YouTube video details are now ready for amplification! Each social media handler takes care of the event data by adapting their circumstances. The event data received from EventGrid looks like this:

{
"id": "4cee6312-6584-462f-a8c0-c3d5d0cbfcb1",
"specversion": "1.0",
"source": "https://www.youtube.com/xml/feeds/videos.xml?channel_id=<channel_id>",
"type": "com.youtube.video.converted",
"time": "2021-01-16T05:21:23.9068402Z",
"datacontenttype": "application/cloudevents+json",
"data": {
"channelId": "<channel_id>",
"videoId": "<video_id>",
"title": "hello world",
"description": "Lorem ipsum dolor sit amet, consectetur adipiscing elit. Duis malesuada.",
"link": "https://www.youtube.com/watch?v=<video_id>",
"thumbnailLink": "https://i.ytimg.com/vi/<video_id>/maxresdefault.jpg",
"datePublished": "2021-01-27T07:00:00+00:00",
"dateUpdated": "2021-01-27T07:00:00+00:00"
}
}

Twitter Amplification

As Logic Apps provides the Twitter connector out-of-the-box, we don't need to use the API by ourselves. Therefore, simply use the actions like below:

Posting to Twitter

LinkedIn

Logic Apps also provides a built-in LinkedIn connector. So, simply we use it.

Posting to LinkedIn

Facebook

Unlike the other two connectors, the Facebook connector has been deprecated. Instead, it's now become an open-source project. So, we should use this open-sourced custom connector or something else. Fortunately IFTTT provides the Facebook Page connector, so we just use it.

IFTTT Facebook Connecto

From the Logic App point of view, calling IFTTT is just another HTTP call. So it's not that tricky. The only thing to remember is that the request payload can only include no more than value, value2 and value3.

Posting Facebook

The actual process result in the IFTTT end looks like this:

Posting Facebook on IFTTT

We've amplified to social media of Twitter, LinkedIn and Facebook.

End-to-end Event Processing Workflow

If you want to add another social media, you can simply add another Logic App as the event handler.

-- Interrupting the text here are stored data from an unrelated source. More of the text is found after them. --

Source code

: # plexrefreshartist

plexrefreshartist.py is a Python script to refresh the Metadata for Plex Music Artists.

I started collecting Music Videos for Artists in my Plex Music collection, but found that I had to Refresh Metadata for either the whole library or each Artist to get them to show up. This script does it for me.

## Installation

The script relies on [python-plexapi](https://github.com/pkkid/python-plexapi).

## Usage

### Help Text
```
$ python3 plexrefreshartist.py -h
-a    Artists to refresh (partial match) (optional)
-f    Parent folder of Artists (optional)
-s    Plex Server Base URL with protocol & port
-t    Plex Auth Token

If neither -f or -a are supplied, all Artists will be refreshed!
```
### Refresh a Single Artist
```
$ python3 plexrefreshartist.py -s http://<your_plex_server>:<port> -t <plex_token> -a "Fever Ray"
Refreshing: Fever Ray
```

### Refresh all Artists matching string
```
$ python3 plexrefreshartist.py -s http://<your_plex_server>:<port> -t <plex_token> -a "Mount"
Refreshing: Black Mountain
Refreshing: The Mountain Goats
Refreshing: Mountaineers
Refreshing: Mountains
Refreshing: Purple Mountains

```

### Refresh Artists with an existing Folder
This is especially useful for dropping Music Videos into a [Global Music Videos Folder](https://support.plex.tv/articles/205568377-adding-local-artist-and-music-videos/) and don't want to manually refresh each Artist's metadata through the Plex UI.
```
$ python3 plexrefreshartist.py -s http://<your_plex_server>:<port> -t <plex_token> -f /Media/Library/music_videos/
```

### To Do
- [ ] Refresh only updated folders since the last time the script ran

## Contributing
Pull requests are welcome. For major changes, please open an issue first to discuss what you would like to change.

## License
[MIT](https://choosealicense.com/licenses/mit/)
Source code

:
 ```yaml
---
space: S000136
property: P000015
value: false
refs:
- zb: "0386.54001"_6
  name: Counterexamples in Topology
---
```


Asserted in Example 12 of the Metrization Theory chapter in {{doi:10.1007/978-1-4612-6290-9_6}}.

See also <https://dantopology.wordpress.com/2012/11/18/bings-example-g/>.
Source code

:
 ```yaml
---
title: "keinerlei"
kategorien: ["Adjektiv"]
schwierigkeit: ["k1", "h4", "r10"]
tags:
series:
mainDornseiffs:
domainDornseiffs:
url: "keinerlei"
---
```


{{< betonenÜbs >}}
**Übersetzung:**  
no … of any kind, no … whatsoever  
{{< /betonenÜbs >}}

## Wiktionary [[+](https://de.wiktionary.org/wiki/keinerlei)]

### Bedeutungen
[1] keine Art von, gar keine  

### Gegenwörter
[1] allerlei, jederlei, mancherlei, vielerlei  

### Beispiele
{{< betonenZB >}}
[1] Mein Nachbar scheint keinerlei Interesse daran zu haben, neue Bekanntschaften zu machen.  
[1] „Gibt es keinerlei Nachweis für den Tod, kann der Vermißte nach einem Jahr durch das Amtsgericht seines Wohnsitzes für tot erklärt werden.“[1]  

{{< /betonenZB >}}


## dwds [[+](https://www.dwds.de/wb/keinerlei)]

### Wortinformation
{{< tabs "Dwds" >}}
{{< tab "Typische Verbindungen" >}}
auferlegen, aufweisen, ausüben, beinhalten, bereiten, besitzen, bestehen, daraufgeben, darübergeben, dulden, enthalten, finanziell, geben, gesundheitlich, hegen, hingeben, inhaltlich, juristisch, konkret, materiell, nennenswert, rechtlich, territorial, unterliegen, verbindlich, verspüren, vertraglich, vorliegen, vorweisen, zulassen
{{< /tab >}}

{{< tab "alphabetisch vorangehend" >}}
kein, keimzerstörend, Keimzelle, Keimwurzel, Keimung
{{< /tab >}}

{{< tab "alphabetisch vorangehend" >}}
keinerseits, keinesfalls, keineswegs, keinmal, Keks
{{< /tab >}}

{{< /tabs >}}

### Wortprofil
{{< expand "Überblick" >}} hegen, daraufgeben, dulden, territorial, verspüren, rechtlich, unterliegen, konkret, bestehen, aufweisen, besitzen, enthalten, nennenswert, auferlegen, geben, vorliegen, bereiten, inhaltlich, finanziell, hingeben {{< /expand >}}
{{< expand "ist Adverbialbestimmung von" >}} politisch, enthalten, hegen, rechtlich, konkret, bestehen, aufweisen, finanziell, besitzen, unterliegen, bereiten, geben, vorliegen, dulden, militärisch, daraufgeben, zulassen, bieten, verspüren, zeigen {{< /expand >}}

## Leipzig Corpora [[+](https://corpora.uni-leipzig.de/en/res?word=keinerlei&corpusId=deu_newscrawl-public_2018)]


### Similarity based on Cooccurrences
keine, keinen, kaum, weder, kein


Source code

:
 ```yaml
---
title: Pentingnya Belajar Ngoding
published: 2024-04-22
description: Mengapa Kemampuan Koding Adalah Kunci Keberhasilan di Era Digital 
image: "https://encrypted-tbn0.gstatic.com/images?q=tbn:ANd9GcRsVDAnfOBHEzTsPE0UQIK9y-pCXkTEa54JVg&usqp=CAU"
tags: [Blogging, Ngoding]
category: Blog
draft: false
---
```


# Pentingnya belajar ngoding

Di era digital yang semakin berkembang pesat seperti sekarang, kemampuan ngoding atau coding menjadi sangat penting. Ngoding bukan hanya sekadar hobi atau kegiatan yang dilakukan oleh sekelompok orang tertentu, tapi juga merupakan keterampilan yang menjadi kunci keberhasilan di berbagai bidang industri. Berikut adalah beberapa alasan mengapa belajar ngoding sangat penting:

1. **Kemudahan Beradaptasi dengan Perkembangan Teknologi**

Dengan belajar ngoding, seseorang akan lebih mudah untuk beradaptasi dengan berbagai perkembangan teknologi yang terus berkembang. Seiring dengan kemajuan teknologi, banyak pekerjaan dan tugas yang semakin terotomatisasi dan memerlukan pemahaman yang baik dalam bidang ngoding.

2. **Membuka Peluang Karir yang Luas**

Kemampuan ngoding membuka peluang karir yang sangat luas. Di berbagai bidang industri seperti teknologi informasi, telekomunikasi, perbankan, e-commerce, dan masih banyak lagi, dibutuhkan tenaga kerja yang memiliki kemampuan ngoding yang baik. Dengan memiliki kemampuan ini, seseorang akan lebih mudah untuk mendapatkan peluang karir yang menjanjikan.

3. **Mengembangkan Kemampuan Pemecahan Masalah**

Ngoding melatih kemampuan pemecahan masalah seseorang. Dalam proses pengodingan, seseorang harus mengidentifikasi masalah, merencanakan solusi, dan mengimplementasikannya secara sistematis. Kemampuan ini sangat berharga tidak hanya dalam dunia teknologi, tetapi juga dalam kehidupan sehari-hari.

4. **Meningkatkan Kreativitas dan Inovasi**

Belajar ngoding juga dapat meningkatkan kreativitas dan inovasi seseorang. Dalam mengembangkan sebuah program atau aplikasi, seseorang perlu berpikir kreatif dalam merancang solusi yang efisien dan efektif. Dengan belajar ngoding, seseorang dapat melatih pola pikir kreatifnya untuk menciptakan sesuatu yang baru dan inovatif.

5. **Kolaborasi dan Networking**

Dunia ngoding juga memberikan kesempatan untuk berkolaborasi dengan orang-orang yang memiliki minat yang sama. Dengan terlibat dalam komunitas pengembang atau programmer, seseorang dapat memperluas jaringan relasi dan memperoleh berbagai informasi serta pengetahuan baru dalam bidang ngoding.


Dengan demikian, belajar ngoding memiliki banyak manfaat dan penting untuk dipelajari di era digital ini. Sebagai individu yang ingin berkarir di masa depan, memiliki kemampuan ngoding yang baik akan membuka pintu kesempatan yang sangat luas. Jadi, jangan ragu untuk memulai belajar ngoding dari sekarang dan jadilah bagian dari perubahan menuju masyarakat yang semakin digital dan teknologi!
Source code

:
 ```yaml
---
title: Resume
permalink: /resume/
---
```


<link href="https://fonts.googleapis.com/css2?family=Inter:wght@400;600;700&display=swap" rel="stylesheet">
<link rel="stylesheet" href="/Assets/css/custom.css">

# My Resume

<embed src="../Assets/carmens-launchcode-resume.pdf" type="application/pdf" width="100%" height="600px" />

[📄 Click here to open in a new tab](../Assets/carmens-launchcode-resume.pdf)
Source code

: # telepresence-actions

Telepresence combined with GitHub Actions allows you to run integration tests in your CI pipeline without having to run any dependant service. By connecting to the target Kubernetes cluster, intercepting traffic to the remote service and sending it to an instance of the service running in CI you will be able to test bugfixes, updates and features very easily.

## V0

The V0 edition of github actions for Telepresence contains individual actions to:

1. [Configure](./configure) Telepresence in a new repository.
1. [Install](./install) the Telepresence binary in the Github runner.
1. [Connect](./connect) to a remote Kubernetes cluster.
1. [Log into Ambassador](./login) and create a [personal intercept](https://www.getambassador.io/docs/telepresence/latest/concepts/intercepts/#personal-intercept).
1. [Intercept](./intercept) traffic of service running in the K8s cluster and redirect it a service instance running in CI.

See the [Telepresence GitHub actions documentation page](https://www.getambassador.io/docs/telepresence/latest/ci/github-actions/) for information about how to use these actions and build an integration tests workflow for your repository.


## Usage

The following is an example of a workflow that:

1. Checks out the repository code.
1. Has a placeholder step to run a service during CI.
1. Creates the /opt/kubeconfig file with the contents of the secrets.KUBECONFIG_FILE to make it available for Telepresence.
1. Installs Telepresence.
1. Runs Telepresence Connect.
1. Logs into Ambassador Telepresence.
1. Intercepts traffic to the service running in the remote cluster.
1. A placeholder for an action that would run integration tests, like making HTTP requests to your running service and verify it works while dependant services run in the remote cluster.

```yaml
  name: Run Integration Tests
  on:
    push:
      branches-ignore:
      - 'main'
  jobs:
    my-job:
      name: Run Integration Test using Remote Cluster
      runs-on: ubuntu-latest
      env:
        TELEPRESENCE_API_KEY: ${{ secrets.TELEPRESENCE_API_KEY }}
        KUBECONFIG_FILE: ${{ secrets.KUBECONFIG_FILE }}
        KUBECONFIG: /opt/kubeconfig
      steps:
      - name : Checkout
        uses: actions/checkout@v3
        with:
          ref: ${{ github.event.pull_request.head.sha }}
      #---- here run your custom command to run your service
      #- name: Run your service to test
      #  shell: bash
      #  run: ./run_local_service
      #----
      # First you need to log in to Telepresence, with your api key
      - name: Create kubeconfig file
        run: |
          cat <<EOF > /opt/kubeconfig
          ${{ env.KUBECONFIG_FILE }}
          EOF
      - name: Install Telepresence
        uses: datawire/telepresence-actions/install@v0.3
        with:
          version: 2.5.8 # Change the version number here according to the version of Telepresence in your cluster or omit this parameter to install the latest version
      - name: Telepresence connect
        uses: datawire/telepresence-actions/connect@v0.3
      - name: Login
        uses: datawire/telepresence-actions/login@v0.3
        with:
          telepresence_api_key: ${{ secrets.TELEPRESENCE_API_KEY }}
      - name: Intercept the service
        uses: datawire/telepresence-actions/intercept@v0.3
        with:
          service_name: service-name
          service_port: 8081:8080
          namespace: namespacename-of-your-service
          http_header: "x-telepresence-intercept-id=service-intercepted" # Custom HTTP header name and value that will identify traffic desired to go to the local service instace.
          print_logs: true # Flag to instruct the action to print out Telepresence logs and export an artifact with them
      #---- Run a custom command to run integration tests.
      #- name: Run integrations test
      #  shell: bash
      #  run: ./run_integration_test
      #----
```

So far, we've implemented a workflow solution that posts to designated social media platform when a new YouTube video update is notified through WebSub, by using CloudEvents, Azure EventGrid, Azure Functions and Azure Logic Apps. As steps are all decoupled, we don't need to worry about the dependencies during the maintenance phase. In addition to that, although a new social media platform is planned to add, it wouldn't impact on the existing solution architecture.

If you or your organisation is planning online content marketing, it's worth building this sort of system by yourself. And it would be an excellent opportunity to make a well-decoupled and event-driven cloud solution architecture.